◆ Your task
Of all the lines below, output only those starting at the one with "Yet if hope has flown away" and ending at the one with "11. Hot Wax", both ends included, exactly as written.
::::
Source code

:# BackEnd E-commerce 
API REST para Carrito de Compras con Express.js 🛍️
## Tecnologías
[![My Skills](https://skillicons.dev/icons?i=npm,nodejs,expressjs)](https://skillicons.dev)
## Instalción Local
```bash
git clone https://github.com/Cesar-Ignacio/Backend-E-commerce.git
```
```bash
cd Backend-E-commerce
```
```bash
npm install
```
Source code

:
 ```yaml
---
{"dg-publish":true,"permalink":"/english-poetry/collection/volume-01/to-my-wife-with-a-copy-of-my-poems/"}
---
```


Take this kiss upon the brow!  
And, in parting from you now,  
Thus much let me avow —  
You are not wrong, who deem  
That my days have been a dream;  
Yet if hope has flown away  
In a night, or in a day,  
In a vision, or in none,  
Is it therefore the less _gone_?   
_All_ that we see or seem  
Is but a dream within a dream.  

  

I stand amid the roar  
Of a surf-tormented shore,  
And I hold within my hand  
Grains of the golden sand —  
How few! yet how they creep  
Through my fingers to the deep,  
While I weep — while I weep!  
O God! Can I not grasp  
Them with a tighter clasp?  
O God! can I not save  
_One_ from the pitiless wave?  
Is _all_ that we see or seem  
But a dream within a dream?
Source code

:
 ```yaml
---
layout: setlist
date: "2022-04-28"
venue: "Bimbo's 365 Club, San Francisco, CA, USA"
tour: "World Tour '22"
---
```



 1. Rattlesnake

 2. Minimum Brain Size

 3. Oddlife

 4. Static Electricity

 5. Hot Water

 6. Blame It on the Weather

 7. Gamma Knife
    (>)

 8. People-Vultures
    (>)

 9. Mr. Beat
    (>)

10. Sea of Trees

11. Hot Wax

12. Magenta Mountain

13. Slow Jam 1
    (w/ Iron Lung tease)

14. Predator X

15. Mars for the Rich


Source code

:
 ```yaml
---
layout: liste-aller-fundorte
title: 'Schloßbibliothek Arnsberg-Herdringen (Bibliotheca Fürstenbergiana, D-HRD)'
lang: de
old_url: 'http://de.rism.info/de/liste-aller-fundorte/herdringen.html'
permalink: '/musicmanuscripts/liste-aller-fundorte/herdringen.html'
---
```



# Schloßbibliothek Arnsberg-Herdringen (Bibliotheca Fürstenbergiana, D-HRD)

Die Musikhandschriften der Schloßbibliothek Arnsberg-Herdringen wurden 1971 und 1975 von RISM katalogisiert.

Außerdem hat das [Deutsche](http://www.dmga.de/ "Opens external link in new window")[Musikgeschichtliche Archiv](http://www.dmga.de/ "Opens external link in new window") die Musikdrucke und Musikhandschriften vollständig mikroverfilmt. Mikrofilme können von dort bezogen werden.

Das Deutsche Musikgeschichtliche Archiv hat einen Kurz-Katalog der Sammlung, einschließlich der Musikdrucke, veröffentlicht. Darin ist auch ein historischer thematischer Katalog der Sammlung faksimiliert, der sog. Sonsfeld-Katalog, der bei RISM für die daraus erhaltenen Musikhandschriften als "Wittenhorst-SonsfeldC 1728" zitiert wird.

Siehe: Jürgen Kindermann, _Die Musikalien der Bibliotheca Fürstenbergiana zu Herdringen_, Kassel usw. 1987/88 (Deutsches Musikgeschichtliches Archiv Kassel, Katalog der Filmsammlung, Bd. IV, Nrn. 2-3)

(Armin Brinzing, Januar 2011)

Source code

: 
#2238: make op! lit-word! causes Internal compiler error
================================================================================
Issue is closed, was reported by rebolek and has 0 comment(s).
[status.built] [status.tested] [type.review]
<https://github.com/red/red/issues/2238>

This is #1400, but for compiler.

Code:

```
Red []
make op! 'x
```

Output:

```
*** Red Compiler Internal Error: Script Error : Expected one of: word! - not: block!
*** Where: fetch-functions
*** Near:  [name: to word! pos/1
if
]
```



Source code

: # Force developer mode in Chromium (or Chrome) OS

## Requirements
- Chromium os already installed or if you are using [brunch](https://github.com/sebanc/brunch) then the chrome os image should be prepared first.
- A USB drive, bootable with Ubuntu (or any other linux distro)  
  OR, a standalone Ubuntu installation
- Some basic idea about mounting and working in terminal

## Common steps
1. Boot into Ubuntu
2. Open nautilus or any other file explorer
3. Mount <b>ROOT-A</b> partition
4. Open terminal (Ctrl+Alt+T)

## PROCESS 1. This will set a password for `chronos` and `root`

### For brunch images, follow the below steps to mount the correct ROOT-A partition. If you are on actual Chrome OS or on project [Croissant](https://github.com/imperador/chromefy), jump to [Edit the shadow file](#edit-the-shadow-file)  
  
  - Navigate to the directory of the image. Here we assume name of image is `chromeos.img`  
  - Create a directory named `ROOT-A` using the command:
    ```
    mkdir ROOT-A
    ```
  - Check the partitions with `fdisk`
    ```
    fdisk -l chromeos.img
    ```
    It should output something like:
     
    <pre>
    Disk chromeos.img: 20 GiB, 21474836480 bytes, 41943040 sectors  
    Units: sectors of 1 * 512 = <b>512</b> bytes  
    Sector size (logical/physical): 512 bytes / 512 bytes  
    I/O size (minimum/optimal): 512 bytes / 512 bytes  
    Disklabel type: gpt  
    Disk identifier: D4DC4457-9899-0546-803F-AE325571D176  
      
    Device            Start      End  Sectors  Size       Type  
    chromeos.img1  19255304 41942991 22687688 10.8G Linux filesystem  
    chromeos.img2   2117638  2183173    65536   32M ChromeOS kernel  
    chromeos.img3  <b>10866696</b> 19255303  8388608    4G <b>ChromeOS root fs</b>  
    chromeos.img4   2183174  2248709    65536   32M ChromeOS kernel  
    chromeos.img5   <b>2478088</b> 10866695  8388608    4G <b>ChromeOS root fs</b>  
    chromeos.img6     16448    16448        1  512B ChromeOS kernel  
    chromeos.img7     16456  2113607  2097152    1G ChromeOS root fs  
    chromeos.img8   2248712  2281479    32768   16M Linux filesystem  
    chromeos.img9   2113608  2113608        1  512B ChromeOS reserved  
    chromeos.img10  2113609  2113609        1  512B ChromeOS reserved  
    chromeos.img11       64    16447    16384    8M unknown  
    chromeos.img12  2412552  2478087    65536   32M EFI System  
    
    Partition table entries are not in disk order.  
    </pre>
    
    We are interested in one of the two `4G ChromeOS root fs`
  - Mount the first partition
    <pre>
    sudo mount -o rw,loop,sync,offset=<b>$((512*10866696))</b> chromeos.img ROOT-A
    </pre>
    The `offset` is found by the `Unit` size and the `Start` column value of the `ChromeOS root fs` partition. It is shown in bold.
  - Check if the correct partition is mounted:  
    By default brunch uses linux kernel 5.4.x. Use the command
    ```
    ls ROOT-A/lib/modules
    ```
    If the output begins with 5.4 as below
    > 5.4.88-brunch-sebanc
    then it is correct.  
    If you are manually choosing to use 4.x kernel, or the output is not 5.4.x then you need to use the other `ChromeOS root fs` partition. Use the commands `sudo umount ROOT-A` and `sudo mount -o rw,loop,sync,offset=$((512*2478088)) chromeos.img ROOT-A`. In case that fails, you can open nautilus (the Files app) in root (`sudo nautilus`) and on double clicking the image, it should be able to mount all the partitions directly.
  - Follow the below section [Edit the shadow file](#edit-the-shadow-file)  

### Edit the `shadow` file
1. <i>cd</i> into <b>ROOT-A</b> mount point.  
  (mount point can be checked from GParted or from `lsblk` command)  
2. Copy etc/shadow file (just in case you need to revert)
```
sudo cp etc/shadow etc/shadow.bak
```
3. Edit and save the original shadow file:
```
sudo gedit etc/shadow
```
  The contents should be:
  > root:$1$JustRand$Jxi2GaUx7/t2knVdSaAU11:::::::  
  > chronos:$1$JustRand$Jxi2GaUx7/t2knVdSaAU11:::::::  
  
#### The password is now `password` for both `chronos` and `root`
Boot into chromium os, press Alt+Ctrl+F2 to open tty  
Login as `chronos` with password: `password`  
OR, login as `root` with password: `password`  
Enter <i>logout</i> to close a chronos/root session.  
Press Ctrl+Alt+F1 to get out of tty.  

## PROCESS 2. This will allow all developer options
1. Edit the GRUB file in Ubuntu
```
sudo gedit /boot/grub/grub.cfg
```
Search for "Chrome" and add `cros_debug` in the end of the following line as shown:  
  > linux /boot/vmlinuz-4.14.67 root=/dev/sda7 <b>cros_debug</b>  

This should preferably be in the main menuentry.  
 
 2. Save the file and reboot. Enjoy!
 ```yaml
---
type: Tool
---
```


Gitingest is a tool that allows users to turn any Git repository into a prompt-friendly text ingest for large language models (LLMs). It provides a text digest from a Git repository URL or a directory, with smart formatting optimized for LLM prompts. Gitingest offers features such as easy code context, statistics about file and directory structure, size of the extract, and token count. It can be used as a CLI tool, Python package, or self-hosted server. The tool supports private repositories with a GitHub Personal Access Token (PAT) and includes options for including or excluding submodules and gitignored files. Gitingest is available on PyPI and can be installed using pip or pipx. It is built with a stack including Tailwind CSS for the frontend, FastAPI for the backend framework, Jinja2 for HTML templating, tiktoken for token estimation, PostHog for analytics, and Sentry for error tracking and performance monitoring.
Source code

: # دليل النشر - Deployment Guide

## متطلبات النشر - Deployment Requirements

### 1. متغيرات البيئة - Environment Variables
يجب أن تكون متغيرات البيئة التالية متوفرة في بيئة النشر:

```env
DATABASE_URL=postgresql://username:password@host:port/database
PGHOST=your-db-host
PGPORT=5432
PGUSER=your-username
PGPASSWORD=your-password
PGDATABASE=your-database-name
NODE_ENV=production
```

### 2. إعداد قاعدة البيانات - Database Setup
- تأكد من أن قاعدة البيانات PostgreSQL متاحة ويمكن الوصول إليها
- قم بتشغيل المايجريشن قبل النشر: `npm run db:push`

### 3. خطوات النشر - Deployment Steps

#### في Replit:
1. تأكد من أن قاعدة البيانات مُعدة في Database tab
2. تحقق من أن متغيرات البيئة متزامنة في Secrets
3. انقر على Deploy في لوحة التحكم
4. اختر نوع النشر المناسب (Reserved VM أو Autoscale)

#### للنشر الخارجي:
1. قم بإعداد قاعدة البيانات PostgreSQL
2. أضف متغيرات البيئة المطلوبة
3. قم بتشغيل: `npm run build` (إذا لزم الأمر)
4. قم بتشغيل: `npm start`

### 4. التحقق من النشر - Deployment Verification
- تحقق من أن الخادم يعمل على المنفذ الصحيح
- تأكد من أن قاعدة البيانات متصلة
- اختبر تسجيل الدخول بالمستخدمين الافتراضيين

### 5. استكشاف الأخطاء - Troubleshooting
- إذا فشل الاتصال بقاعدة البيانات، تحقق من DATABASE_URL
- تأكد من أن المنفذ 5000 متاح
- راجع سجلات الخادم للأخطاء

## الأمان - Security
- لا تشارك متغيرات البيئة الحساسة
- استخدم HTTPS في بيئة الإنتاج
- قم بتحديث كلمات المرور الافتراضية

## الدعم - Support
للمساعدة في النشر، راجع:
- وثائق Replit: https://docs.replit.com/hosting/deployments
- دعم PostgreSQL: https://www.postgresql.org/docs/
::::
◆ Problem solution
Yet if hope has flown away  
In a night, or in a day,  
In a vision, or in none,  
Is it therefore the less _gone_?   
_All_ that we see or seem  
Is but a dream within a dream.  

  

I stand amid the roar  
Of a surf-tormented shore,  
And I hold within my hand  
Grains of the golden sand —  
How few! yet how they creep  
Through my fingers to the deep,  
While I weep — while I weep!  
O God! Can I not grasp  
Them with a tighter clasp?  
O God! can I not save  
_One_ from the pitiless wave?  
Is _all_ that we see or seem  
But a dream within a dream?
Source code

:
 ```yaml
---
layout: setlist
date: "2022-04-28"
venue: "Bimbo's 365 Club, San Francisco, CA, USA"
tour: "World Tour '22"
---
```



 1. Rattlesnake

 2. Minimum Brain Size

 3. Oddlife

 4. Static Electricity

 5. Hot Water

 6. Blame It on the Weather

 7. Gamma Knife
    (>)

 8. People-Vultures
    (>)

 9. Mr. Beat
    (>)

10. Sea of Trees

11. Hot Wax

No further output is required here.